Removing duplicate from group by strings separated by comma

Using the ETL tool, I've got a column that is ALMOST exactly what I need.  I'm trying to identify the sales type mix of a customer's basket with the number of units in the basket, see image for example.

 

What I'd like to do, though, is remove the duplicates from that column.  For instance, in the row that has '2' units with the Mix column showing 'Regular Price, Regular Price', I'd like to only see Regular price.

 

In instances where there are mixed sales types, it's fine to keep each.  I just want to remove duplicates from within that column.

 

Anybody have any ideas?

 

Thanks!

Best Answer

  • AS
    AS 🔵
    Accepted Answer

    I'd try this first since you want to sum price and quantity by the ordered, grouped pricecatweb string:

    SELECT
    `date`
    ,`ordernumber`
    ,SUM(`price`) as 'Total Retail'
    ,SUM(`qtyordered`) as 'Total Units'
    ,GROUP_CONCAT(DISTINCT `pricecatweb` ORDER BY `pricecatweb`) as 'Mix'
    FROM
    `df_int_sql_prep_sale_type`
    GROUP BY
    `date`
    ,`ordernumber`
    ,GROUP_CONCAT(DISTINCT `pricecatweb` ORDER BY `pricecatweb`)

      

Answers

  • Is the Mix column an output of your ETL, using the GROUP BY tile and the "Combine strings separated by ," operator?

    I don't think it's available in ETL, but SQL has a function called GROUP_CONCAT, which is an aggregator function like a SUM or AVG, and just combines string values into a single string, like that ETL operator.  The special thing about GROUP_CONCAT is that you can add a DISTINCT modifier that will filter out the duplicates like you want to.

    Your Mix column values would turn out more like "Regular Price, Sale Price" instead of "Regular Price, Regular Price, Sale Price, Regular Price, Regular Price,"  You can insert ORDER BY modifiers and even change the delimiter if you wanted.
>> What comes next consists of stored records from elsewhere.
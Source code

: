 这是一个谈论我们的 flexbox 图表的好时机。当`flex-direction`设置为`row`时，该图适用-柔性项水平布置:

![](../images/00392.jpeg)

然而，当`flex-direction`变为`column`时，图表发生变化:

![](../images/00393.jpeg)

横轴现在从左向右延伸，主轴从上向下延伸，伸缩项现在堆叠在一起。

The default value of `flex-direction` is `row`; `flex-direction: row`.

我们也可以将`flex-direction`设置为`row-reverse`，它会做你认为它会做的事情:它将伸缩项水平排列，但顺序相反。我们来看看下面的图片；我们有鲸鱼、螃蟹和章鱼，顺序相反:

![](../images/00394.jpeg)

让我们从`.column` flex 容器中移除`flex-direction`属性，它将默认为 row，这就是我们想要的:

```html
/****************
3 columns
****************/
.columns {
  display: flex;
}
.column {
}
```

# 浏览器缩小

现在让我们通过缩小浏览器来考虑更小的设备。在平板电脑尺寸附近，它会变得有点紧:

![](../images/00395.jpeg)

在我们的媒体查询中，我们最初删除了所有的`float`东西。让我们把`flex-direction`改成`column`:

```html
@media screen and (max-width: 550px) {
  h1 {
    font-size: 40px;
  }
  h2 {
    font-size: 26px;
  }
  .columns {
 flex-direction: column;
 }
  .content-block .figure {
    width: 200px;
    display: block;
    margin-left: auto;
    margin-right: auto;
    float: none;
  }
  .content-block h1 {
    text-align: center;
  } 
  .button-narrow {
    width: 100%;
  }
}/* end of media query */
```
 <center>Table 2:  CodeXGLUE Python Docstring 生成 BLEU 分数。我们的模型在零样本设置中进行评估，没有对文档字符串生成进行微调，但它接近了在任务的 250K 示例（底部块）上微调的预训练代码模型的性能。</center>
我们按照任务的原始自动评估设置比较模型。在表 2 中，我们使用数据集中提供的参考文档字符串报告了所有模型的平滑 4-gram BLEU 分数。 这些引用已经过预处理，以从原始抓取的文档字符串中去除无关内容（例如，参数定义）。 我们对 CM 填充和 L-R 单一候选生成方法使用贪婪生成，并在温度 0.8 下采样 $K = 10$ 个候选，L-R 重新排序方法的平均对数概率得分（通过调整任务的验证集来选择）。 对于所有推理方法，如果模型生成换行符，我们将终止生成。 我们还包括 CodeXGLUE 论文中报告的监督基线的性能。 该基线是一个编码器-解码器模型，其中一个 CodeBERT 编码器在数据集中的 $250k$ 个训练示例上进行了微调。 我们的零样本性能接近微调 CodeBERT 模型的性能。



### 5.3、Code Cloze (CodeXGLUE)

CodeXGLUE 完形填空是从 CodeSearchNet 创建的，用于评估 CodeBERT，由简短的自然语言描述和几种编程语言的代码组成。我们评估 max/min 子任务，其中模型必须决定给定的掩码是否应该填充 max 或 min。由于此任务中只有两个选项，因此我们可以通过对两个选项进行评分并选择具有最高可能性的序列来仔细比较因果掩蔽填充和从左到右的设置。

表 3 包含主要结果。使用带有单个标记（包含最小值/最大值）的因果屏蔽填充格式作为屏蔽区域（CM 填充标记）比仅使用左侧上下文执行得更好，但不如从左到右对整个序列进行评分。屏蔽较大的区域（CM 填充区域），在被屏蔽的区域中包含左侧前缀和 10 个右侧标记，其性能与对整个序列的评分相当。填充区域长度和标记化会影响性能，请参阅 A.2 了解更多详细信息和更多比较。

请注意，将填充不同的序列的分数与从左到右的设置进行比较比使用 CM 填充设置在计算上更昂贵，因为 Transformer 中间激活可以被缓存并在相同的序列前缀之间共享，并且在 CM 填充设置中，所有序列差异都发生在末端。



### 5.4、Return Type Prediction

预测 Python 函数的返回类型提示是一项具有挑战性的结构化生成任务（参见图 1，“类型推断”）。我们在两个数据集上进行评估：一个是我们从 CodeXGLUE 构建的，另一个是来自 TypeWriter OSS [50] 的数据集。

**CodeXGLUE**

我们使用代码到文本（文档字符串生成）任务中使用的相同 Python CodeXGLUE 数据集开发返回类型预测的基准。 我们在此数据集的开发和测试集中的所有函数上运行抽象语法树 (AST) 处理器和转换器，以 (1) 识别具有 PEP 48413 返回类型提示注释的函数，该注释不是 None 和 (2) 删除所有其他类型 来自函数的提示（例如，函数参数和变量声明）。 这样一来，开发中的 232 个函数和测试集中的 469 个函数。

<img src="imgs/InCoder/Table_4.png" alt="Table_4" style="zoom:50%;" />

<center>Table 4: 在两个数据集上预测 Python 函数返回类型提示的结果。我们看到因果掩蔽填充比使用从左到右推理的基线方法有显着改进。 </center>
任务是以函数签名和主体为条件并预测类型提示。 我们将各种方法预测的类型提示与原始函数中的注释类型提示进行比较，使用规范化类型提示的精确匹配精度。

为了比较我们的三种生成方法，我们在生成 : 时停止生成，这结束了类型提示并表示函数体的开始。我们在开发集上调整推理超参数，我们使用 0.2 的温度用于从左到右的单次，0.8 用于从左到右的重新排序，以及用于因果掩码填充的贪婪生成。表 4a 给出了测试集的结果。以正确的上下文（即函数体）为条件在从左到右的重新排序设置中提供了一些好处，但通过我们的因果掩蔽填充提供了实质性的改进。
    If you're stuck, due to skillsets available, to using ETL, I'd recommend logging an enhancement request to add a "combine DISTINCT strings" option in ETL.

     

    For more information on GROUP_CONCAT, see:
    https://www.w3resource.com/mysql/aggregate-functions-and-grouping/aggregate-functions-and-grouping-group_concat.php

  • Hi Aaron,

     

    Yes, that's correct.  I used the 'Combine Strings by ,' operator.

     

    Would I need to apply this SQL statement to my original input dataset instead of the one in ETL?

     

    I tried running a SQL transform on the ETL output, but ran into an error (my SQL is pretty limited).

     

    Thanks for your help!  I feel like this is 98% to a solution ?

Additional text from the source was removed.